* [What you should do] All lines with the word "option" are to be found and copied from the listing.

* [Data for this exercise]
_____
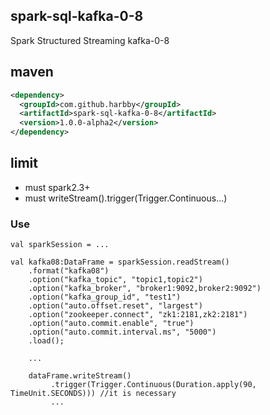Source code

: ## spark-sql-kafka-0-8

Spark Structured Streaming kafka-0-8

## maven
```xml
<dependency>
  <groupId>com.github.harbby</groupId>
  <artifactId>spark-sql-kafka-0-8</artifactId>
  <version>1.0.0-alpha2</version>
</dependency>
```

## limit
* must spark2.3+
* must writeStream().trigger(Trigger.Continuous...)

### Use
```
val sparkSession = ...

val kafka08:DataFrame = sparkSession.readStream()
    .format("kafka08")
    .option("kafka_topic", "topic1,topic2")
    .option("kafka_broker", "broker1:9092,broker2:9092")
    .option("kafka_group_id", "test1")
    .option("auto.offset.reset", "largest")
    .option("zookeeper.connect", "zk1:2181,zk2:2181")
    .option("auto.commit.enable", "true")
    .option("auto.commit.interval.ms", "5000")
    .load();
    
    ...
    
    dataFrame.writeStream()
         .trigger(Trigger.Continuous(Duration.apply(90, TimeUnit.SECONDS))) //it is necessary
         ...   
```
_____
* [Exercise output]
    .option("kafka_topic", "topic1,topic2")
    .option("kafka_broker", "broker1:9092,broker2:9092")
    .option("kafka_group_id", "test1")
    .option("auto.offset.reset", "largest")
    .option("zookeeper.connect", "zk1:2181,zk2:2181")
    .option("auto.commit.enable", "true")
    .option("auto.commit.interval.ms", "5000")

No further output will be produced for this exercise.